*ASSIGNED TASK*:
All entries are to be copied verbatim, while the pictures stay out.

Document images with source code
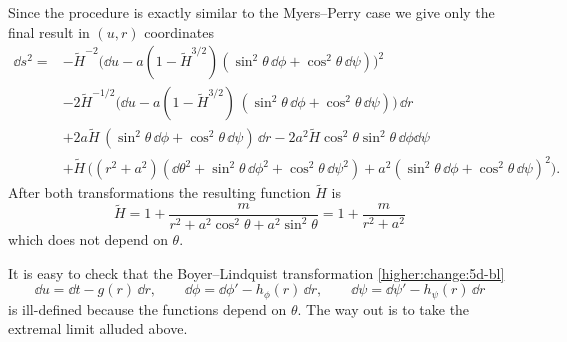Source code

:Since the procedure is exactly similar to the Myers--Perry case we give only the final result in $(u, r)$ coordinates
\begin{equation}
	\label{higher-jna:metric:5d-bmpv:ur-before-limit}
	\begin{aligned}
		\dd s^2 = &- \tilde H^{-2} \big(\dd u
				- a (1 - \tilde H^{3/2}) (\sin^2 \theta\, \dd\phi + \cos^2 \theta\, \dd\psi) \big)^2 \\
			&- 2 \tilde H^{-1/2} \big(\dd u - a (1 - \tilde H^{3/2})\, (\sin^2 \theta\, \dd\phi + \cos^2 \theta\, \dd\psi) \big)\, \dd r \\
			&+ 2 a \tilde H\, (\sin^2 \theta\, \dd\phi + \cos^2 \theta\, \dd\psi)\, \dd r
			- 2 a^2 \tilde H \cos^2 \theta \sin^2 \theta\, \dd\phi \dd\psi
			\\
			&+ \tilde H\, \Big(
				(r^2 + a^2) (\dd \theta^2 + \sin^2 \theta\, \dd\phi^2 + \cos^2 \theta\, \dd\psi^2)
				+ a^2 (\sin^2 \theta\, \dd\phi + \cos^2 \theta\, \dd\psi)^2 \Big).
	\end{aligned}
\end{equation} 
After both transformations the resulting function $\tilde H$ is
\begin{equation}
	\label{higher-jna:eq:5d-bmpv:tilde-H}
	\tilde H = 1 + \frac{m}{r^2 + a^2 \cos^2\theta + a^2 \sin^2\theta}
		= 1 + \frac{m}{r^2 + a^2}
\end{equation}
which does not depend on $\theta$.

It is easy to check that the Boyer--Lindquist transformation \eqref{higher:change:5d-bl}
\begin{equation}
	\dd u = \dd t - g(r)\, \dd r, \qquad
	\dd\phi = \dd\phi' - h_\phi(r)\, \dd r, \qquad
	\dd\psi = \dd\psi' - h_\psi(r)\, \dd r
\end{equation} 
is ill-defined because the functions depend on $\theta$.
The way out is to take the extremal limit alluded above.

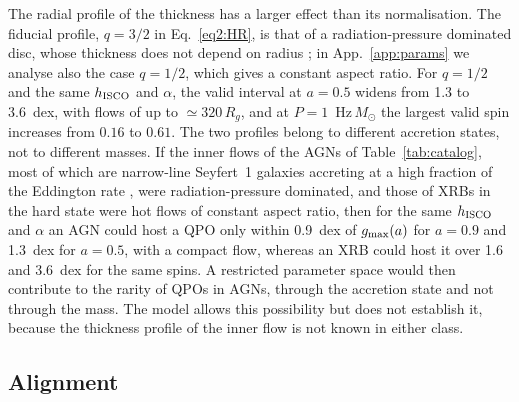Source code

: The radial profile of the thickness has a larger effect than its normalisation.
The fiducial profile, $q=3/2$ in Eq.~\eqref{eq2:HR}, is that of a radiation-pressure dominated disc, whose thickness does not depend on radius \citep{accretion}; in App.~\ref{app:params} we analyse also the case $q=1/2$, which gives a constant aspect ratio.
For $q=1/2$ and the same $h_\textup{ISCO}$ and $\alpha$, the valid interval at $a=0.5$ widens from 1.3 to 3.6~dex, with flows of up to $\simeq320\,R_g$, and at $P=1$~Hz\,$M_\odot$ the largest valid spin increases from $0.16$ to $0.61$.
The two profiles belong to different accretion states, not to different masses.
If the inner flows of the AGNs of Table~\ref{tab:catalog}, most of which are narrow-line Seyfert~1 galaxies accreting at a high fraction of the Eddington rate \citep[e.g.]{DoneJin2016, Jin2020}, were radiation-pressure dominated, and those of XRBs in the hard state were hot flows of constant aspect ratio, then for the same $h_\textup{ISCO}$ and $\alpha$ an AGN could host a QPO only within 0.9~dex of $g_\textup{max}(a)$ for $a=0.9$ and 1.3~dex for $a=0.5$, with a compact flow, whereas an XRB could host it over 1.6 and 3.6~dex for the same spins.
A restricted parameter space would then contribute to the rarity of QPOs in AGNs, through the accretion state and not through the mass.
The model allows this possibility but does not establish it, because the thickness profile of the inner flow is not known in either class.


\subsection{Alignment}
\label{sec5:align}

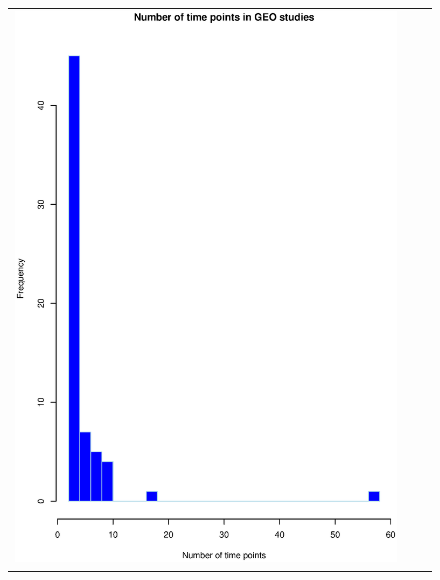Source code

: \documentclass[a4paper]{article}
\begin{document}
\begin{figure}[h!]
\centering
\begin{tabular}{ccc}
\includegraphics[scale=0.24]{GEOtime.eps} &

\end{tabular}
\end{figure}
\end{document}
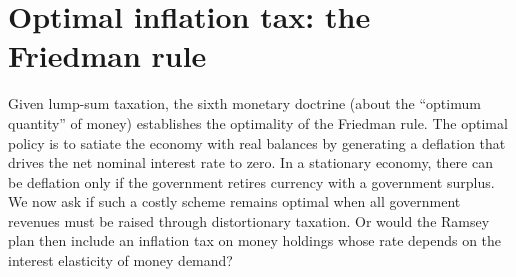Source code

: 

  
\section{Optimal inflation tax:  the Friedman rule}
Given lump-sum taxation, the sixth monetary doctrine (about
the ``optimum quantity'' of money) establishes the optimality of the Friedman
rule. The optimal policy is to satiate the economy with real balances by
generating a deflation that drives the net nominal interest rate to zero.
In a stationary economy, there can be deflation only if the government
retires currency with a
government surplus. We now ask if such a costly scheme remains
optimal when all government revenues must be raised through distortionary
taxation. Or would the Ramsey plan then include an inflation tax on
money holdings whose rate depends on the interest elasticity of money demand?


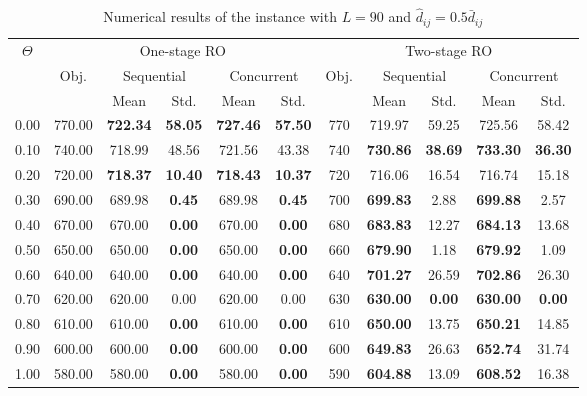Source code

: \documentclass[preprint,review,10pt,round,authoryear]{elsarticle}\usepackage[]{graphicx}\usepackage[]{color}
\theoremstyle{plain}
\theoremstyle{definition}
\theoremstyle{remark}
\begin{document}
\begin{table*}[!ht]
\small
      \caption{Numerical results of the instance with $L=90$ and $\hat{d}_{ij}= 0.5\bar{d}_{ij} $}
      \begin{center}
      \begin{tabular}{||c| c| c| c| c| c| c| c| c|c|c||}
      \hline
      \hline
      \multirow{3}{*}{$\Theta$} &
      \multicolumn{5}{|c|}{One-stage RO} &
      \multicolumn{5}{|c||}{Two-stage RO} \\
      \cline{2-6}
      \cline{7-11}
      &\multirow{2}{*}{Obj.} &
      \multicolumn{2}{|c|}{Sequential} &
      \multicolumn{2}{|c|}{Concurrent} &
      \multirow{2}{*}{Obj.} &
      \multicolumn{2}{|c|}{Sequential} &
      \multicolumn{2}{|c||}{Concurrent}\\
      \cline{3-6}
      \cline{8-11}
      &&Mean&Std.&Mean&Std.&&Mean&Std.&Mean&Std.\\
      \hline%
  \hline
0.00 & 770.00 & \textbf{722.34} & \textbf{58.05 }& \textbf{727.46} & \textbf{57.50} & 770 & 719.97 & 59.25 & 725.56 & 58.42 \\ 
   \hline
0.10 & 740.00 & 718.99 & 48.56 & 721.56 & 43.38 & 740 & \textbf{730.86} & \textbf{38.69} & \textbf{733.30} & \textbf{36.30} \\ 
   \hline
0.20 & 720.00 & \textbf{718.37} & \textbf{10.40} & \textbf{718.43} & \textbf{10.37} & 720 & 716.06 & 16.54 & 716.74 & 15.18 \\ 
   \hline
0.30 & 690.00 & 689.98 & \textbf{0.45 }& 689.98 & \textbf{0.45} & 700 & \textbf{699.83} & 2.88 & \textbf{699.88} & 2.57 \\ 
   \hline
0.40 & 670.00 & 670.00 & \textbf{0.00} & 670.00 & \textbf{0.00} & 680 & \textbf{683.83} & 12.27 & \textbf{684.13} & 13.68 \\ 
   \hline
0.50 & 650.00 & 650.00 & \textbf{0.00} & 650.00 & \textbf{0.00} & 660 & \textbf{679.90} & 1.18 & \textbf{679.92} & 1.09 \\ 
   \hline
0.60 & 640.00 & 640.00 & \textbf{0.00} & 640.00 & \textbf{0.00} & 640 & \textbf{701.27} & 26.59 & \textbf{702.86} & 26.30 \\ 
   \hline
0.70 & 620.00 & 620.00 & 0.00 & 620.00 & 0.00 & 630 & \textbf{630.00} & \textbf{0.00} & \textbf{630.00} & \textbf{0.00} \\ 
   \hline
0.80 & 610.00 & 610.00 & \textbf{0.00} & 610.00 & \textbf{0.00} & 610 & \textbf{650.00} & 13.75 & \textbf{650.21} & 14.85 \\ 
   \hline
0.90 & 600.00 & 600.00 & \textbf{0.00 }& 600.00 & \textbf{0.00} & 600 & \textbf{649.83} & 26.63 & \textbf{652.74} & 31.74 \\ 
   \hline
1.00 & 580.00 & 580.00 & \textbf{0.00} & 580.00 & \textbf{0.00} & 590 & \textbf{604.88} & 13.09 & \textbf{608.52} & 16.38 \\ 
  \hline
\hline
      \end{tabular}
      \end{center}
      \label{table:4}
      \end{table*}
\end{document}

*TASK RESULT*:
Source code

:Since the procedure is exactly similar to the Myers--Perry case we give only the final result in $(u, r)$ coordinates
\begin{equation}
	\label{higher-jna:metric:5d-bmpv:ur-before-limit}
	\begin{aligned}
		\dd s^2 = &- \tilde H^{-2} \big(\dd u
				- a (1 - \tilde H^{3/2}) (\sin^2 \theta\, \dd\phi + \cos^2 \theta\, \dd\psi) \big)^2 \\
			&- 2 \tilde H^{-1/2} \big(\dd u - a (1 - \tilde H^{3/2})\, (\sin^2 \theta\, \dd\phi + \cos^2 \theta\, \dd\psi) \big)\, \dd r \\
			&+ 2 a \tilde H\, (\sin^2 \theta\, \dd\phi + \cos^2 \theta\, \dd\psi)\, \dd r
			- 2 a^2 \tilde H \cos^2 \theta \sin^2 \theta\, \dd\phi \dd\psi
			\\
			&+ \tilde H\, \Big(
				(r^2 + a^2) (\dd \theta^2 + \sin^2 \theta\, \dd\phi^2 + \cos^2 \theta\, \dd\psi^2)
				+ a^2 (\sin^2 \theta\, \dd\phi + \cos^2 \theta\, \dd\psi)^2 \Big).
	\end{aligned}
\end{equation} 
After both transformations the resulting function $\tilde H$ is
\begin{equation}
	\label{higher-jna:eq:5d-bmpv:tilde-H}
	\tilde H = 1 + \frac{m}{r^2 + a^2 \cos^2\theta + a^2 \sin^2\theta}
		= 1 + \frac{m}{r^2 + a^2}
\end{equation}
which does not depend on $\theta$.

It is easy to check that the Boyer--Lindquist transformation \eqref{higher:change:5d-bl}
\begin{equation}
	\dd u = \dd t - g(r)\, \dd r, \qquad
	\dd\phi = \dd\phi' - h_\phi(r)\, \dd r, \qquad
	\dd\psi = \dd\psi' - h_\psi(r)\, \dd r
\end{equation} 
is ill-defined because the functions depend on $\theta$.
The way out is to take the extremal limit alluded above.

Source code

: The radial profile of the thickness has a larger effect than its normalisation.
The fiducial profile, $q=3/2$ in Eq.~\eqref{eq2:HR}, is that of a radiation-pressure dominated disc, whose thickness does not depend on radius \citep{accretion}; in App.~\ref{app:params} we analyse also the case $q=1/2$, which gives a constant aspect ratio.
For $q=1/2$ and the same $h_\textup{ISCO}$ and $\alpha$, the valid interval at $a=0.5$ widens from 1.3 to 3.6~dex, with flows of up to $\simeq320\,R_g$, and at $P=1$~Hz\,$M_\odot$ the largest valid spin increases from $0.16$ to $0.61$.
The two profiles belong to different accretion states, not to different masses.
If the inner flows of the AGNs of Table~\ref{tab:catalog}, most of which are narrow-line Seyfert~1 galaxies accreting at a high fraction of the Eddington rate \citep[e.g.]{DoneJin2016, Jin2020}, were radiation-pressure dominated, and those of XRBs in the hard state were hot flows of constant aspect ratio, then for the same $h_\textup{ISCO}$ and $\alpha$ an AGN could host a QPO only within 0.9~dex of $g_\textup{max}(a)$ for $a=0.9$ and 1.3~dex for $a=0.5$, with a compact flow, whereas an XRB could host it over 1.6 and 3.6~dex for the same spins.
A restricted parameter space would then contribute to the rarity of QPOs in AGNs, through the accretion state and not through the mass.
The model allows this possibility but does not establish it, because the thickness profile of the inner flow is not known in either class.


\subsection{Alignment}
\label{sec5:align}

Source code

: \documentclass[a4paper]{article}
\begin{document}
\begin{figure}[h!]
\centering
\begin{tabular}{ccc}
\includegraphics[scale=0.24]{GEOtime.eps} &

\end{tabular}
\end{figure}
\end{document}
Source code

: 

  
\section{Optimal inflation tax:  the Friedman rule}
Given lump-sum taxation, the sixth monetary doctrine (about
the ``optimum quantity'' of money) establishes the optimality of the Friedman
rule. The optimal policy is to satiate the economy with real balances by
generating a deflation that drives the net nominal interest rate to zero.
In a stationary economy, there can be deflation only if the government
retires currency with a
government surplus. We now ask if such a costly scheme remains
optimal when all government revenues must be raised through distortionary
taxation. Or would the Ramsey plan then include an inflation tax on
money holdings whose rate depends on the interest elasticity of money demand?


Source code

: \documentclass[preprint,review,10pt,round,authoryear]{elsarticle}\usepackage[]{graphicx}\usepackage[]{color}
\theoremstyle{plain}
\theoremstyle{definition}
\theoremstyle{remark}
\begin{document}
\begin{table*}[!ht]
\small
      \caption{Numerical results of the instance with $L=90$ and $\hat{d}_{ij}= 0.5\bar{d}_{ij} $}
      \begin{center}
      \begin{tabular}{||c| c| c| c| c| c| c| c| c|c|c||}
      \hline
      \hline
      \multirow{3}{*}{$\Theta$} &
      \multicolumn{5}{|c|}{One-stage RO} &
      \multicolumn{5}{|c||}{Two-stage RO} \\
      \cline{2-6}
      \cline{7-11}
      &\multirow{2}{*}{Obj.} &
      \multicolumn{2}{|c|}{Sequential} &
      \multicolumn{2}{|c|}{Concurrent} &
      \multirow{2}{*}{Obj.} &
      \multicolumn{2}{|c|}{Sequential} &
      \multicolumn{2}{|c||}{Concurrent}\\
      \cline{3-6}
      \cline{8-11}
      &&Mean&Std.&Mean&Std.&&Mean&Std.&Mean&Std.\\
      \hline%
  \hline
0.00 & 770.00 & \textbf{722.34} & \textbf{58.05 }& \textbf{727.46} & \textbf{57.50} & 770 & 719.97 & 59.25 & 725.56 & 58.42 \\ 
   \hline
0.10 & 740.00 & 718.99 & 48.56 & 721.56 & 43.38 & 740 & \textbf{730.86} & \textbf{38.69} & \textbf{733.30} & \textbf{36.30} \\ 
   \hline
0.20 & 720.00 & \textbf{718.37} & \textbf{10.40} & \textbf{718.43} & \textbf{10.37} & 720 & 716.06 & 16.54 & 716.74 & 15.18 \\ 
   \hline
0.30 & 690.00 & 689.98 & \textbf{0.45 }& 689.98 & \textbf{0.45} & 700 & \textbf{699.83} & 2.88 & \textbf{699.88} & 2.57 \\ 
   \hline
0.40 & 670.00 & 670.00 & \textbf{0.00} & 670.00 & \textbf{0.00} & 680 & \textbf{683.83} & 12.27 & \textbf{684.13} & 13.68 \\ 
   \hline
0.50 & 650.00 & 650.00 & \textbf{0.00} & 650.00 & \textbf{0.00} & 660 & \textbf{679.90} & 1.18 & \textbf{679.92} & 1.09 \\ 
   \hline
0.60 & 640.00 & 640.00 & \textbf{0.00} & 640.00 & \textbf{0.00} & 640 & \textbf{701.27} & 26.59 & \textbf{702.86} & 26.30 \\ 
   \hline
0.70 & 620.00 & 620.00 & 0.00 & 620.00 & 0.00 & 630 & \textbf{630.00} & \textbf{0.00} & \textbf{630.00} & \textbf{0.00} \\ 
   \hline
0.80 & 610.00 & 610.00 & \textbf{0.00} & 610.00 & \textbf{0.00} & 610 & \textbf{650.00} & 13.75 & \textbf{650.21} & 14.85 \\ 
   \hline
0.90 & 600.00 & 600.00 & \textbf{0.00 }& 600.00 & \textbf{0.00} & 600 & \textbf{649.83} & 26.63 & \textbf{652.74} & 31.74 \\ 
   \hline
1.00 & 580.00 & 580.00 & \textbf{0.00} & 580.00 & \textbf{0.00} & 590 & \textbf{604.88} & 13.09 & \textbf{608.52} & 16.38 \\ 
  \hline
\hline
      \end{tabular}
      \end{center}
      \label{table:4}
      \end{table*}
\end{document}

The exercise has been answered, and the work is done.